Contagion?

The past two weeks have been filled with more pain as the contagion effects from FTX have continued to spread and the market has started to get more information on the events that culminated in the FTX scandal.

On November 11th, Sam Bankman Fried (SBF) stepped down as the CEO of FTX. Shortly after, John Ray III was appointed as the new CEO, a Chicago-based lawyer who has previously served as a restructuring officer in multiple high profile bankruptcy cases. Since being appointed, John has stated “Never in my career have I seen such a complete failure of corporate controls and such a complete absence of trustworthy financial information as occurred here.” A harrowing statement from an individual who handled the restructuring of Enron, a company that used SPVs to hide $38 billion in debt.
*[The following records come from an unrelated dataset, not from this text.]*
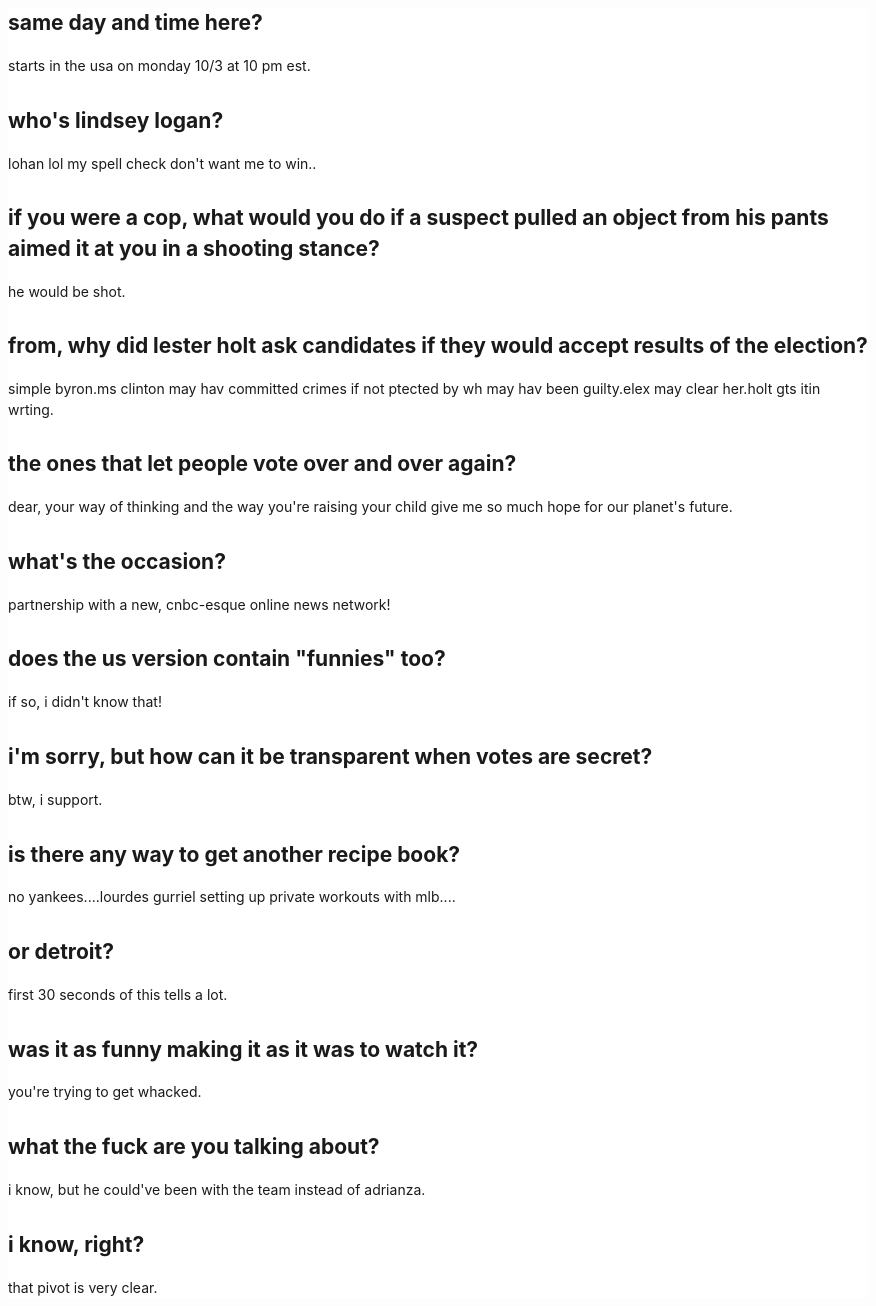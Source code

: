 ## same day and time here?
starts in the usa on monday 10/3 at 10 pm est.

## who's lindsey logan?
lohan lol my spell check don't want me to win..

## if you were a cop, what would you do if a suspect pulled an object from his pants  aimed it at you in a shooting stance?
he would be shot.

## from, why did lester holt ask candidates if they would accept results of the election?
simple byron.ms clinton may hav committed crimes if not ptected by wh may hav been guilty.elex may clear her.holt gts itin wrting.

## the ones that let people vote over and over again?
dear, your way of thinking and the way you're raising your child give me so much hope for our planet's future.

## what's the occasion?
partnership with a new, cnbc-esque online news network!

## does the us version contain "funnies" too?
if so, i didn't know that!

## i'm sorry, but how can it be transparent when votes are secret?
btw, i support.

## is there any way to get another recipe book?
no yankees....lourdes gurriel setting up private workouts with mlb....

## or detroit?
first 30 seconds of this tells a lot.

## was it as funny making it as it was to watch it?
you're trying to get whacked.

## what the fuck are you talking about?
i know, but he could've been with the team instead of adrianza.

## i know, right?
that pivot is very clear.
The first part of the bankruptcy filing details how FTX was structured and outlines four groups of subsidiary businesses: FTX US, Alameda Research, FTX Ventures, and FTX’s overseas businesses. Shockingly, the FTX US balance sheet showed that the company allegedly had just $316,000 in total liabilities, a number that couldn’t possibly be correct considering the exchange held billions of dollars in users assets which would qualify as liabilities. Surprisingly, these deposits have seemingly been expelled from the balance sheet report. The reason for this is likely because the balance sheet report was provided by SBF himself and was unaudited, deplorable for a company that was registered with the SEC and had custody of user funds. As for FTX, the (most likely) cooked books claim that FTX held over $2.258 billion in total assets versus less than $500,000 in liabilities, quite literally impossible for a company that currently has a multibillion dollar blackhole in user funds.
Even more surprisingly, only Alameda Research (one of the four FTX subsidiaries) had their accounts frozen in the two weeks following the collapse. In short, this could have allowed individuals connected with these subsidiaries to liquidate everything on their books to ensure the 'correct' individuals get paid whilst leaving the everyday user empty handed.

As the contagion was threatening to spread and exchanges were coming under increasing pressure, the market has been closely watching what will happen to Digital Currency Group and its subsidiaries Genesis and the Grayscale Bitcoin Trust (GBTC). Genesis, among the largest OTC desks and lenders in the space, seems under major pressure after rumours circulated that they were trying to raise 11B to avoid bankruptcy. Furthermore, GBTC might still unwind potentially releasing hundreds of millions of BTC and ETH into the market. Considering that GBTC owns 640K BTC (3.3% of the current circulating supply) the implications for the market could be immense.

To contain this ongoing ‘bank-run’, many exchanges are moving to implement “Merkle-tree proof of reserves”, a cryptography concept that would allow for real-time monitoring of the quality of exchange reserves and the liquidity buffers they have. Although many exchanges are now moving to implement this voluntarily, when new regulation follows the FTX scandal, it’s likely that displaying proof of reserves will be a fundamental requirement of all centralised exchanges. So far, despite rumours about various high-profile exchanges spreading, no other player has been dragged under in the market turmoil.

From a technical perspective, the price action of the bitcoin daily chart will be satisfying viewing for the bears after the price depreciated significantly following the collapse. Bulls will find some confidence in the MACD indicator crossing above its signal line which could be evidence of a short-term change in sentiment. One important level that has so far held up is the $15,500 support. If this level is lost, the desolate market that’s been ever-present the past two weeks could worsen. Another important point to note is that the Bollinger Bands indicator currently has a large spread thereby implying volatility is high, a welcome sight for scalpers.

We will truly know the extent of the scandal once more information comes to light following the FTX bankruptcy filing. Until then, the extent of the fallout will most likely depend on the interconnectedness between FTX and other market participants.